Task details
Extract every line from the records below that contains the word "title".

Stored data entries
.....

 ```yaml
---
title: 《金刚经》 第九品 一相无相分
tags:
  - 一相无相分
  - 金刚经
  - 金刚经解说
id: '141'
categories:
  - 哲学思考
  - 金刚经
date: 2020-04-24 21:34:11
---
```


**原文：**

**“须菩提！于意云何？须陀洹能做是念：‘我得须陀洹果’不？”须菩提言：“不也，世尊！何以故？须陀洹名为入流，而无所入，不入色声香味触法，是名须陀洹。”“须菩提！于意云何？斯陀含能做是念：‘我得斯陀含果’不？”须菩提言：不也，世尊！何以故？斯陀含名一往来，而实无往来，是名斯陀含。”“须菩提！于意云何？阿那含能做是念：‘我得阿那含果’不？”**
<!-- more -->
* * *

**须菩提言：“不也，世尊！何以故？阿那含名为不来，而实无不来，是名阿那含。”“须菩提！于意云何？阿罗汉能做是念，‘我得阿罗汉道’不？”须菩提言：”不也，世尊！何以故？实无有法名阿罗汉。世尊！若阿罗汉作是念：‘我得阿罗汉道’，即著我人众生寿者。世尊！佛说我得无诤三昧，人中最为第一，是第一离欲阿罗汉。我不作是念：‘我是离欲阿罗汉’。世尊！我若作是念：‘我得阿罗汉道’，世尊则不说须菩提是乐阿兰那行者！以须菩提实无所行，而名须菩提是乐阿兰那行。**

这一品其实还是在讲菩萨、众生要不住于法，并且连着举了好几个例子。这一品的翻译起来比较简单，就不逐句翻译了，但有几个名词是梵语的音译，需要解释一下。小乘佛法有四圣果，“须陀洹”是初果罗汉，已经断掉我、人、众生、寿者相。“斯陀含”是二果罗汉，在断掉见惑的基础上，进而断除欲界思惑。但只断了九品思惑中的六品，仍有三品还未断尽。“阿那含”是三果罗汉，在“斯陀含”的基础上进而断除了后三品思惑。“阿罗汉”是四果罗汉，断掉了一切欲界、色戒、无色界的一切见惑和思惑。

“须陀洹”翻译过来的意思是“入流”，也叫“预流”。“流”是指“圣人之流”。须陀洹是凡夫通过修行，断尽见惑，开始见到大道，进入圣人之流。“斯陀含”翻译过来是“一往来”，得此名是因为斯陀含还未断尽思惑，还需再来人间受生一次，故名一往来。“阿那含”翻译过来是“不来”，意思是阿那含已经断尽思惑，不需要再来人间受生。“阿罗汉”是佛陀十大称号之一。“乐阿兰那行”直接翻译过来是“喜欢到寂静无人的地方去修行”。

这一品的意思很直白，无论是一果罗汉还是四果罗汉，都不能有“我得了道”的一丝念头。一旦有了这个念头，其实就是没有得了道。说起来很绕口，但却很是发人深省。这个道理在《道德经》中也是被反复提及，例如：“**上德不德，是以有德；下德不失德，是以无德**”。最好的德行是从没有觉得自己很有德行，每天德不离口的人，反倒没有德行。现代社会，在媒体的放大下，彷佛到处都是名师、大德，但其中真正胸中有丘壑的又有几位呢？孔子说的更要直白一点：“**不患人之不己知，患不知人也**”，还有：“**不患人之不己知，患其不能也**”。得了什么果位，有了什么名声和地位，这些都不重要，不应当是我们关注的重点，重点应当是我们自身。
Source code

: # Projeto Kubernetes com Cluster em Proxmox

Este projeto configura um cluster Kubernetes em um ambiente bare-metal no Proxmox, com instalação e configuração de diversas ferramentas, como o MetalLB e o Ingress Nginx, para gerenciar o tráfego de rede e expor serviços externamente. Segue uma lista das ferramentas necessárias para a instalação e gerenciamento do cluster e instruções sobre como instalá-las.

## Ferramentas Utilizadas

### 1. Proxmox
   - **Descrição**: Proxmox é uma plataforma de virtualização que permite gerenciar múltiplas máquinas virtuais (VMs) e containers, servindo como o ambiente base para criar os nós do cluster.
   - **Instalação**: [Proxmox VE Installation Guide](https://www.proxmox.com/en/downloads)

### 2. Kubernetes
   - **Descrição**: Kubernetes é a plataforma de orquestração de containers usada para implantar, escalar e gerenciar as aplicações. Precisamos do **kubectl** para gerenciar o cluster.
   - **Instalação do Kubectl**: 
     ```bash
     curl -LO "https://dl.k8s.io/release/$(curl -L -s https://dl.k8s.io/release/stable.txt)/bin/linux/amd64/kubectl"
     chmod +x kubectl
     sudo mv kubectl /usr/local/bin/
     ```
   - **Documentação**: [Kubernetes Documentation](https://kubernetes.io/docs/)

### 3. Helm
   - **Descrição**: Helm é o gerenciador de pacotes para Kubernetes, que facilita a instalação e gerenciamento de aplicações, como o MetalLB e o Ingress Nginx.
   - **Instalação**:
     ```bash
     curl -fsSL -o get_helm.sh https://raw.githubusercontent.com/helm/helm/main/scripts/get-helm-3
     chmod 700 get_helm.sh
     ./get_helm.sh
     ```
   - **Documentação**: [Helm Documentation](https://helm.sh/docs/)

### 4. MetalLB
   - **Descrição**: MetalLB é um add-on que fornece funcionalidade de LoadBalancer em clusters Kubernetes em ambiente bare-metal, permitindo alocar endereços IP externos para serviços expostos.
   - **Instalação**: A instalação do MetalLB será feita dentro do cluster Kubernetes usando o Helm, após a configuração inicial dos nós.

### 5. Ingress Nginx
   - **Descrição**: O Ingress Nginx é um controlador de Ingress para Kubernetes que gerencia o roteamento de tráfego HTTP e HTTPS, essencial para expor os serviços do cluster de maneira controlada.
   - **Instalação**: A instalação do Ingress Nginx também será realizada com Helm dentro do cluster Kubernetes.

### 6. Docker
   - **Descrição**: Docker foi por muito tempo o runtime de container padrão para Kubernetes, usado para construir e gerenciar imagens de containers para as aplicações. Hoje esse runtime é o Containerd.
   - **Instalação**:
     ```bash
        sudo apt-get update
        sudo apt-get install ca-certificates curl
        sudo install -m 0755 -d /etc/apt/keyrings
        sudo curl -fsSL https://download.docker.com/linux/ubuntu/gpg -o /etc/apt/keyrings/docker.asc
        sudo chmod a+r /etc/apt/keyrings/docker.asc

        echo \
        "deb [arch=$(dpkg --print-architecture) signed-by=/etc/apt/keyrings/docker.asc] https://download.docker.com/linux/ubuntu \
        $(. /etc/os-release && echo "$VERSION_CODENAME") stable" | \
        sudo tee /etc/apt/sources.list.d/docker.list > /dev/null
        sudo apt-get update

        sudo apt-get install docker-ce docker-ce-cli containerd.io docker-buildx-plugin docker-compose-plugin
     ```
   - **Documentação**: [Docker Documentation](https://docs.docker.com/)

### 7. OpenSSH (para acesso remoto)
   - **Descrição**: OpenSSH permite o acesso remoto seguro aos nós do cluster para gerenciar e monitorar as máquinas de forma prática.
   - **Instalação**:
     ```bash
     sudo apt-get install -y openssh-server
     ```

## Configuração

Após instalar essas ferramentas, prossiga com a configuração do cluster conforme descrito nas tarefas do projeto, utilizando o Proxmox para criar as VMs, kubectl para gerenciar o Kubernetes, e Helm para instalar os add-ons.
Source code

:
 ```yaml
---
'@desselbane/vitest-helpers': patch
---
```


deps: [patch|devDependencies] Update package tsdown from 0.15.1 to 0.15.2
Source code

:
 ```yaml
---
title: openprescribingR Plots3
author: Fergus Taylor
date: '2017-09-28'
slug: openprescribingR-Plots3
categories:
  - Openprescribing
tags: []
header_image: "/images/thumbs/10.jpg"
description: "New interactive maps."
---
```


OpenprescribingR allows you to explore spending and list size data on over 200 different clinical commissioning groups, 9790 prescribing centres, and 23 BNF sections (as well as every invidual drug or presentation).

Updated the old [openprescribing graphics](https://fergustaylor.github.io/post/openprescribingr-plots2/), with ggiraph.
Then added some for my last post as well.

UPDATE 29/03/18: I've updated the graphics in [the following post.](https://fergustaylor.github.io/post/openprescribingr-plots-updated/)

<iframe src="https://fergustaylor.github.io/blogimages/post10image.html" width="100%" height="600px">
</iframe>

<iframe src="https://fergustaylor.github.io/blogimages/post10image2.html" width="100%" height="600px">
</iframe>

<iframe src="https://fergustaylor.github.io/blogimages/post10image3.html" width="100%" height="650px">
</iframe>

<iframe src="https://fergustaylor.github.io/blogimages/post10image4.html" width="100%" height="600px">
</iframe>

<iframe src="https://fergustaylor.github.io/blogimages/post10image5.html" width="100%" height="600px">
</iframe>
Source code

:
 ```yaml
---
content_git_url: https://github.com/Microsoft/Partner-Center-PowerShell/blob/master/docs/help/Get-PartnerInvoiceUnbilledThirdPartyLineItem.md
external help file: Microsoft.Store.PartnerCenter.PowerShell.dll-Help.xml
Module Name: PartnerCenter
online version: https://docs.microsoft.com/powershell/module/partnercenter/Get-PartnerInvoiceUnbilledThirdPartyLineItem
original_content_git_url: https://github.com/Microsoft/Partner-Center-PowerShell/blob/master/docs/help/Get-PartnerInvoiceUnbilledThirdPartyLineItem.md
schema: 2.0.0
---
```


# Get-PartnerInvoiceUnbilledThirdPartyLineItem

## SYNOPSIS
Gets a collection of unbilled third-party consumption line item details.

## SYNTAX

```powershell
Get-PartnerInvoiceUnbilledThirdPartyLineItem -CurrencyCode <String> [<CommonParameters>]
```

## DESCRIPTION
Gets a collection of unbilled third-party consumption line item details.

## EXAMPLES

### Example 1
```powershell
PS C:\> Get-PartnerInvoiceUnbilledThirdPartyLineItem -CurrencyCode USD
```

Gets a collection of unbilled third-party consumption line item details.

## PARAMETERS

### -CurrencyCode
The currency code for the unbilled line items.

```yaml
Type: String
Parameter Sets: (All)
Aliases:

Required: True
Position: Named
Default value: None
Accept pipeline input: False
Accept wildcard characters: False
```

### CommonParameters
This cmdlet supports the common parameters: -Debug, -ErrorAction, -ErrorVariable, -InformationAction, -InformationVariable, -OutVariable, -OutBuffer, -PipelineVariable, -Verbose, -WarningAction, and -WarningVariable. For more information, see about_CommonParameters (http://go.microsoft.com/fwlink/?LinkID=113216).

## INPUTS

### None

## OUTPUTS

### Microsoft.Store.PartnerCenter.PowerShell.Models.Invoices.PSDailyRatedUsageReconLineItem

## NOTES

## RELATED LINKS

.....

Solution for this task
title: 《金刚经》 第九品 一相无相分
title: openprescribingR Plots3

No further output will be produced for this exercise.